White House Responds to Brazilian Tariff Questions

Cindy Zimmerman

Ethanol groups expressed concern and Senator Chuck Grassley (R-IA) called for clarification this week on the White House’s position regarding the U.S. tariff on imported ethanol after a statement in favor of lifting the tariff was made by the President’s nominee for ambassador to Brazil.

Chuck GrassleyDuring his confirmation process, ambassador nominee Thomas Shannon said that removing the tariff would be “beneficial,” however as the official voice of the United States in Brazil, Shannon also stated that he will support the position of the Obama Administration.

“As a senator and as a presidential candidate, President Obama supported keeping the U.S. tariff on imported ethanol,” Grassley said. “It’s important to know whether the Administration’s position has changed before this nomination goes forward.”

In response, the White House issued a statement yesterday regarding the administration’s position on the ethanol tariff:

“The Obama Administration is committed to developing our domestic biofuels industry, and to help the international market for biofuels grow. Biofuels are an important renewable energy resource, which will help diversify our energy matrix and reduce our dependence on imported oil. Regarding the U.S. tariff on Brazilian ethanol, the administration has no plans to change it.”

Both the Renewable Fuels Association and Growth Energy expressed concern and confusion over Shannon’s statements. “During his tenure in the U.S. Senate and as a presidential candidate, President Obama has been a strong supporter of America’s evolving ethanol industry,” said RFA President Bob Dinneen. “Removing the tariff would have a chilling impact on the development of next generation technologies and unfairly require Americans to subsidize foreign industry.”

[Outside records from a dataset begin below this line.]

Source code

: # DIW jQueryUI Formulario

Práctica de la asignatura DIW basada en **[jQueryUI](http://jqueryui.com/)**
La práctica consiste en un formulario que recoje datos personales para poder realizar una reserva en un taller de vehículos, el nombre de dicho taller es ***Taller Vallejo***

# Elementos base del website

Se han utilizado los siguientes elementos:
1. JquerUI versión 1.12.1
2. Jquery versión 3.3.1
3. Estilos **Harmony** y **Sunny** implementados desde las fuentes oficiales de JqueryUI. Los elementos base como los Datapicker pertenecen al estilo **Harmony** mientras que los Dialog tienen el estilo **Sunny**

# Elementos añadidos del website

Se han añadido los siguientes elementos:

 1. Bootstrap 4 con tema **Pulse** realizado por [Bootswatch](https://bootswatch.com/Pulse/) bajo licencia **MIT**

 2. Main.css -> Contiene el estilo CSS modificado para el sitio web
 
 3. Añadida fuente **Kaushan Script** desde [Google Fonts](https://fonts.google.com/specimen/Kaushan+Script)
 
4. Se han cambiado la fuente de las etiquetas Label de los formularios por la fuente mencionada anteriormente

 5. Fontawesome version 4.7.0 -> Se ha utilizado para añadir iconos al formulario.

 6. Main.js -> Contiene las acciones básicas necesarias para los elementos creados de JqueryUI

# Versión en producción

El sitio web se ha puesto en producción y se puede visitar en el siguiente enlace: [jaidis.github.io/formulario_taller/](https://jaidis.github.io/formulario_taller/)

Growth Energy CEO Tom Buis was pleased to see the quick response from the White House. “We applaud the Obama administration for reinforcing its commitment to homegrown ethanol,” Buis said in a statement. “Keeping the tariff on Brazilian ethanol will ensure the development of a domestic renewable fuel industry, which creates green collar jobs, reduces our dependence on foreign oil, strengthens our national security, and improves the environment.”